-- Exercise details --
Strip out the pictures and transcribe the records that follow exactly.

[Opening Supplied records section]

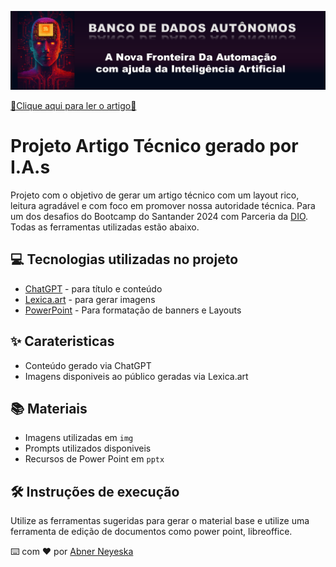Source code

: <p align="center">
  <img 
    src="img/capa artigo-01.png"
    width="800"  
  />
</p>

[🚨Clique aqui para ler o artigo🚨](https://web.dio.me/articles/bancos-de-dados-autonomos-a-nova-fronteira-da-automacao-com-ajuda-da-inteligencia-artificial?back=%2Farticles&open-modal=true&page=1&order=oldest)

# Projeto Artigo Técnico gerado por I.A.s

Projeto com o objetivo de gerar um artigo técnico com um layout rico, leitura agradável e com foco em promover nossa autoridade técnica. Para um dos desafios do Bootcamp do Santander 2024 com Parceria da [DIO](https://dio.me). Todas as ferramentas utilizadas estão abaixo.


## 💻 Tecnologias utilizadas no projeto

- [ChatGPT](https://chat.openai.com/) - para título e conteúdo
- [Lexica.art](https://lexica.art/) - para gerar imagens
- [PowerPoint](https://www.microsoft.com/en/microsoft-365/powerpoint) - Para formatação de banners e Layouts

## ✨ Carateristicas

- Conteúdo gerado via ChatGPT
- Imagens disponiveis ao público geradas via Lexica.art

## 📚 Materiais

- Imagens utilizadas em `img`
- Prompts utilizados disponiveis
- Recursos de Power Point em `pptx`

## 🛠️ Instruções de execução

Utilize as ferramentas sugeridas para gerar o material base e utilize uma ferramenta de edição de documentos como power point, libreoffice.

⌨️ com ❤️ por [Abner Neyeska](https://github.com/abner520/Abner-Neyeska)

[Closing Supplied records section]

-- Solution to this exercise --
Source code

: <p align="center">
  <img 
    src="img/capa artigo-01.png"
    width="800"  
  />
</p>

[🚨Clique aqui para ler o artigo🚨](https://web.dio.me/articles/bancos-de-dados-autonomos-a-nova-fronteira-da-automacao-com-ajuda-da-inteligencia-artificial?back=%2Farticles&open-modal=true&page=1&order=oldest)

# Projeto Artigo Técnico gerado por I.A.s

Projeto com o objetivo de gerar um artigo técnico com um layout rico, leitura agradável e com foco em promover nossa autoridade técnica. Para um dos desafios do Bootcamp do Santander 2024 com Parceria da [DIO](https://dio.me). Todas as ferramentas utilizadas estão abaixo.


## 💻 Tecnologias utilizadas no projeto

- [ChatGPT](https://chat.openai.com/) - para título e conteúdo
- [Lexica.art](https://lexica.art/) - para gerar imagens
- [PowerPoint](https://www.microsoft.com/en/microsoft-365/powerpoint) - Para formatação de banners e Layouts

## ✨ Carateristicas

- Conteúdo gerado via ChatGPT
- Imagens disponiveis ao público geradas via Lexica.art

## 📚 Materiais

- Imagens utilizadas em `img`
- Prompts utilizados disponiveis
- Recursos de Power Point em `pptx`

## 🛠️ Instruções de execução

Utilize as ferramentas sugeridas para gerar o material base e utilize uma ferramenta de edição de documentos como power point, libreoffice.

⌨️ com ❤️ por [Abner Neyeska](https://github.com/abner520/Abner-Neyeska)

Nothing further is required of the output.